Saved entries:

┄┄┄┄┄┄┄┄┄┄┄┄┄┄┄┄┄┄┄┄

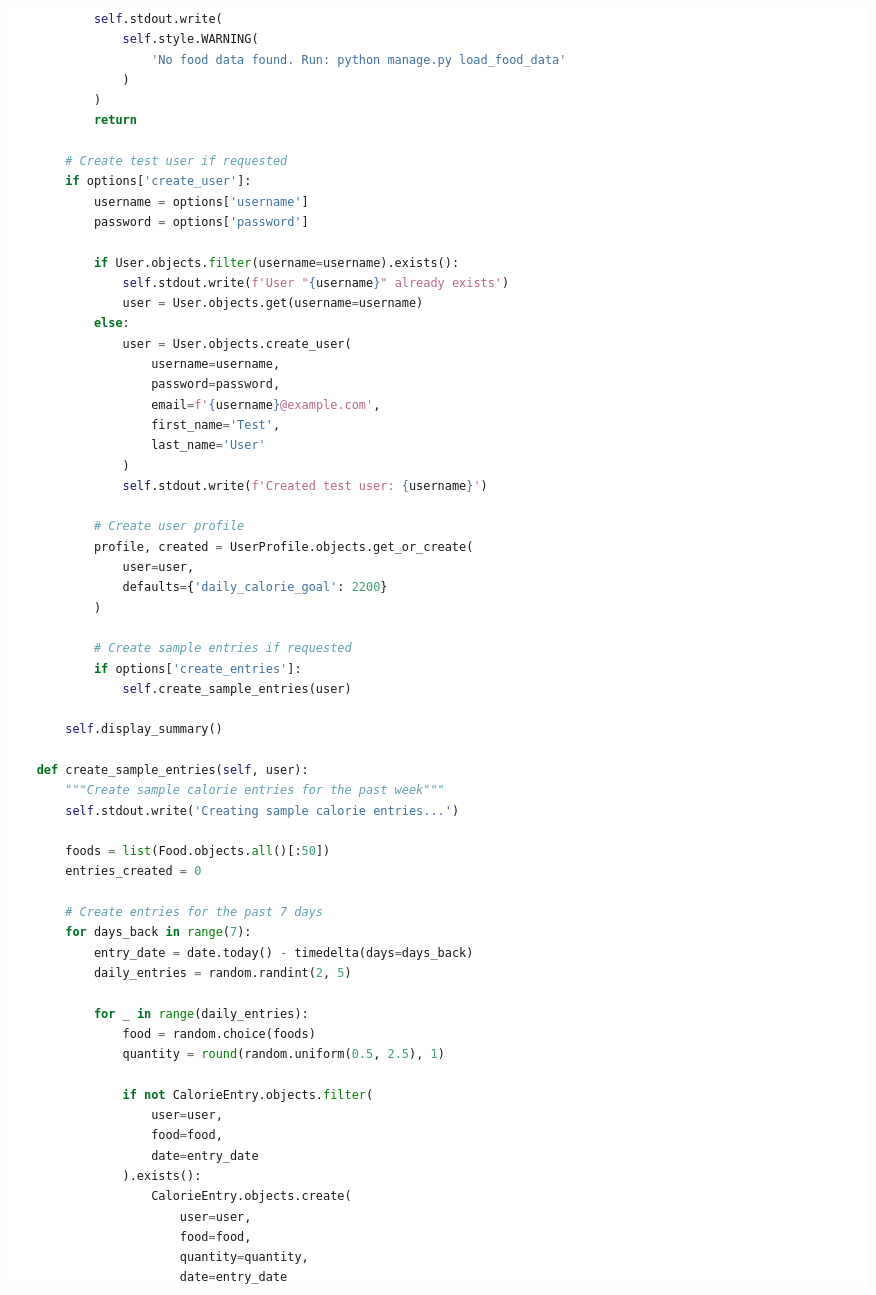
 ```python
            self.stdout.write(
                self.style.WARNING(
                    'No food data found. Run: python manage.py load_food_data'
                )
            )
            return

        # Create test user if requested
        if options['create_user']:
            username = options['username']
            password = options['password']

            if User.objects.filter(username=username).exists():
                self.stdout.write(f'User "{username}" already exists')
                user = User.objects.get(username=username)
            else:
                user = User.objects.create_user(
                    username=username,
                    password=password,
                    email=f'{username}@example.com',
                    first_name='Test',
                    last_name='User'
                )
                self.stdout.write(f'Created test user: {username}')

            # Create user profile
            profile, created = UserProfile.objects.get_or_create(
                user=user,
                defaults={'daily_calorie_goal': 2200}
            )

            # Create sample entries if requested
            if options['create_entries']:
                self.create_sample_entries(user)

        self.display_summary()

    def create_sample_entries(self, user):
        """Create sample calorie entries for the past week"""
        self.stdout.write('Creating sample calorie entries...')

        foods = list(Food.objects.all()[:50])
        entries_created = 0

        # Create entries for the past 7 days
        for days_back in range(7):
            entry_date = date.today() - timedelta(days=days_back)
            daily_entries = random.randint(2, 5)

            for _ in range(daily_entries):
                food = random.choice(foods)
                quantity = round(random.uniform(0.5, 2.5), 1)

                if not CalorieEntry.objects.filter(
                    user=user,
                    food=food,
                    date=entry_date
                ).exists():
                    CalorieEntry.objects.create(
                        user=user,
                        food=food,
                        quantity=quantity,
                        date=entry_date
```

┄┄┄┄┄┄┄┄┄┄┄┄┄┄┄┄┄┄┄┄

Task — Set down every entry above exactly as written. Leave out all pictures.

Final answer —
 ```python
            self.stdout.write(
                self.style.WARNING(
                    'No food data found. Run: python manage.py load_food_data'
                )
            )
            return

        # Create test user if requested
        if options['create_user']:
            username = options['username']
            password = options['password']

            if User.objects.filter(username=username).exists():
                self.stdout.write(f'User "{username}" already exists')
                user = User.objects.get(username=username)
            else:
                user = User.objects.create_user(
                    username=username,
                    password=password,
                    email=f'{username}@example.com',
                    first_name='Test',
                    last_name='User'
                )
                self.stdout.write(f'Created test user: {username}')

            # Create user profile
            profile, created = UserProfile.objects.get_or_create(
                user=user,
                defaults={'daily_calorie_goal': 2200}
            )

            # Create sample entries if requested
            if options['create_entries']:
                self.create_sample_entries(user)

        self.display_summary()

    def create_sample_entries(self, user):
        """Create sample calorie entries for the past week"""
        self.stdout.write('Creating sample calorie entries...')

        foods = list(Food.objects.all()[:50])
        entries_created = 0

        # Create entries for the past 7 days
        for days_back in range(7):
            entry_date = date.today() - timedelta(days=days_back)
            daily_entries = random.randint(2, 5)

            for _ in range(daily_entries):
                food = random.choice(foods)
                quantity = round(random.uniform(0.5, 2.5), 1)

                if not CalorieEntry.objects.filter(
                    user=user,
                    food=food,
                    date=entry_date
                ).exists():
                    CalorieEntry.objects.create(
                        user=user,
                        food=food,
                        quantity=quantity,
                        date=entry_date
```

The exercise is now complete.